Copy the records below exactly, omitting any pictures they contain.
◆ ◆ ◆ ◆ ◆
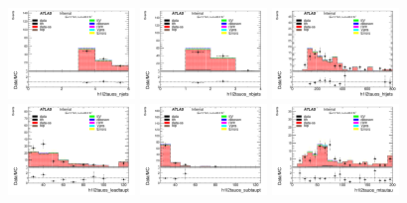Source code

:\begin{figure}[htbp]
\centering
\begin{center}
  \includegraphics[width=0.3\textwidth, keepaspectratio]{fig/OneLepTwoTaus/Plots_Plots_njets_ssdata_signal.pdf}
  \includegraphics[width=0.3\textwidth, keepaspectratio]{fig/OneLepTwoTaus/Plots_Plots_nbjets_ssdata_signal.pdf}
  \includegraphics[width=0.3\textwidth, keepaspectratio]{fig/OneLepTwoTaus/Plots_Plots_htjets_ssdata_signal.pdf}
  \includegraphics[width=0.3\textwidth, keepaspectratio]{fig/OneLepTwoTaus/Plots_Plots_leadtaupt_ssdata_signal.pdf}
  \includegraphics[width=0.3\textwidth, keepaspectratio]{fig/OneLepTwoTaus/Plots_Plots_subtaupt_ssdata_signal.pdf}
  \includegraphics[width=0.3\textwidth, keepaspectratio]{fig/OneLepTwoTaus/Plots_Plots_mtautau_ssdata_signal.pdf}

\end{center}
\end{figure}
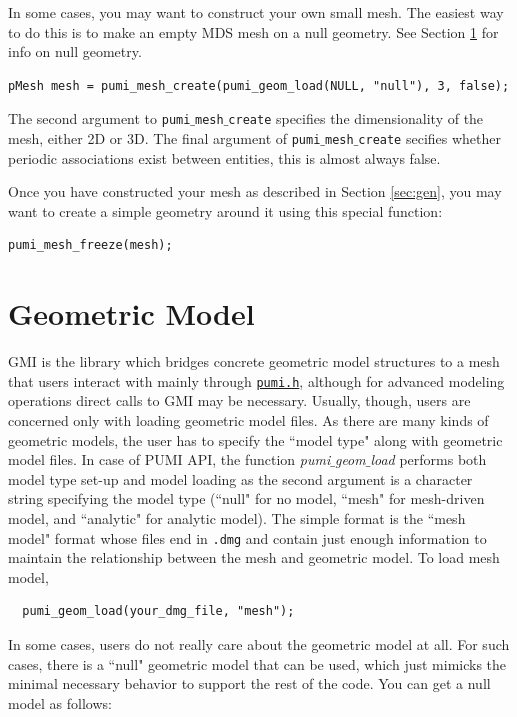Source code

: \documentclass{article}
\begin{document}
In some cases, you may want to construct your own small mesh.
The easiest way to do this is to make an empty MDS mesh
on a null geometry.
See Section \ref{sec:gmi} for info on null geometry.

\begin{lstlisting}
pMesh mesh = pumi_mesh_create(pumi_geom_load(NULL, "null"), 3, false);
\end{lstlisting}

The second argument to \texttt{pumi$\_$mesh$\_$create}
specifies the dimensionality of the mesh, either 2D or 3D.
The final argument of \texttt{pumi$\_$mesh$\_$create} secifies whether periodic associations
exist between entities, this is almost always false.

Once you have constructed your mesh as described in Section \ref{sec:gen},
you may want to create a simple geometry around it using
this special function:

\begin{lstlisting}
pumi_mesh_freeze(mesh);
\end{lstlisting}

\section{Geometric Model}
\label{sec:gmi}

GMI is the library which bridges concrete geometric model structures
to a mesh that users interact with mainly through \href{https://github.com/SCOREC/core/blob/master/pumi/pumi.h}{\texttt{pumi.h}}, although
for advanced modeling operations direct calls to GMI may be necessary.
Usually, though, users are concerned only with loading geometric model
files.
As there are many kinds of geometric models, the user has to specify the ``model type" along with geometric model files. In case of PUMI API, the function \emph{pumi$\_$geom$\_$load} performs both model type set-up and model loading as the second argument is a character string specifying the model type (``null" for no model, ``mesh" for mesh-driven model, and ``analytic" for analytic model). The simple format is the ``mesh model" format whose files end in
\texttt{.dmg} and contain just enough information to maintain
the relationship between the mesh and geometric model.
To load mesh model, 

\begin{lstlisting}
  pumi_geom_load(your_dmg_file, "mesh");
\end{lstlisting}

In some cases, users do not really care about the geometric model at
all.
For such cases, there is a ``null" geometric model that can be used,
which just mimicks the minimal necessary behavior to support
the rest of the code.
You can get a null model as follows:
\end{document}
◆ ◆ ◆ ◆ ◆
* Answer for the task:
Source code

:\begin{figure}[htbp]
\centering
\begin{center}
  \includegraphics[width=0.3\textwidth, keepaspectratio]{fig/OneLepTwoTaus/Plots_Plots_njets_ssdata_signal.pdf}
  \includegraphics[width=0.3\textwidth, keepaspectratio]{fig/OneLepTwoTaus/Plots_Plots_nbjets_ssdata_signal.pdf}
  \includegraphics[width=0.3\textwidth, keepaspectratio]{fig/OneLepTwoTaus/Plots_Plots_htjets_ssdata_signal.pdf}
  \includegraphics[width=0.3\textwidth, keepaspectratio]{fig/OneLepTwoTaus/Plots_Plots_leadtaupt_ssdata_signal.pdf}
  \includegraphics[width=0.3\textwidth, keepaspectratio]{fig/OneLepTwoTaus/Plots_Plots_subtaupt_ssdata_signal.pdf}
  \includegraphics[width=0.3\textwidth, keepaspectratio]{fig/OneLepTwoTaus/Plots_Plots_mtautau_ssdata_signal.pdf}

\end{center}
\end{figure}
Source code

: \documentclass{article}
\begin{document}
In some cases, you may want to construct your own small mesh.
The easiest way to do this is to make an empty MDS mesh
on a null geometry.
See Section \ref{sec:gmi} for info on null geometry.

\begin{lstlisting}
pMesh mesh = pumi_mesh_create(pumi_geom_load(NULL, "null"), 3, false);
\end{lstlisting}

The second argument to \texttt{pumi$\_$mesh$\_$create}
specifies the dimensionality of the mesh, either 2D or 3D.
The final argument of \texttt{pumi$\_$mesh$\_$create} secifies whether periodic associations
exist between entities, this is almost always false.

Once you have constructed your mesh as described in Section \ref{sec:gen},
you may want to create a simple geometry around it using
this special function:

\begin{lstlisting}
pumi_mesh_freeze(mesh);
\end{lstlisting}

\section{Geometric Model}
\label{sec:gmi}

GMI is the library which bridges concrete geometric model structures
to a mesh that users interact with mainly through \href{https://github.com/SCOREC/core/blob/master/pumi/pumi.h}{\texttt{pumi.h}}, although
for advanced modeling operations direct calls to GMI may be necessary.
Usually, though, users are concerned only with loading geometric model
files.
As there are many kinds of geometric models, the user has to specify the ``model type" along with geometric model files. In case of PUMI API, the function \emph{pumi$\_$geom$\_$load} performs both model type set-up and model loading as the second argument is a character string specifying the model type (``null" for no model, ``mesh" for mesh-driven model, and ``analytic" for analytic model). The simple format is the ``mesh model" format whose files end in
\texttt{.dmg} and contain just enough information to maintain
the relationship between the mesh and geometric model.
To load mesh model, 

\begin{lstlisting}
  pumi_geom_load(your_dmg_file, "mesh");
\end{lstlisting}

In some cases, users do not really care about the geometric model at
all.
For such cases, there is a ``null" geometric model that can be used,
which just mimicks the minimal necessary behavior to support
the rest of the code.
You can get a null model as follows:
\end{document}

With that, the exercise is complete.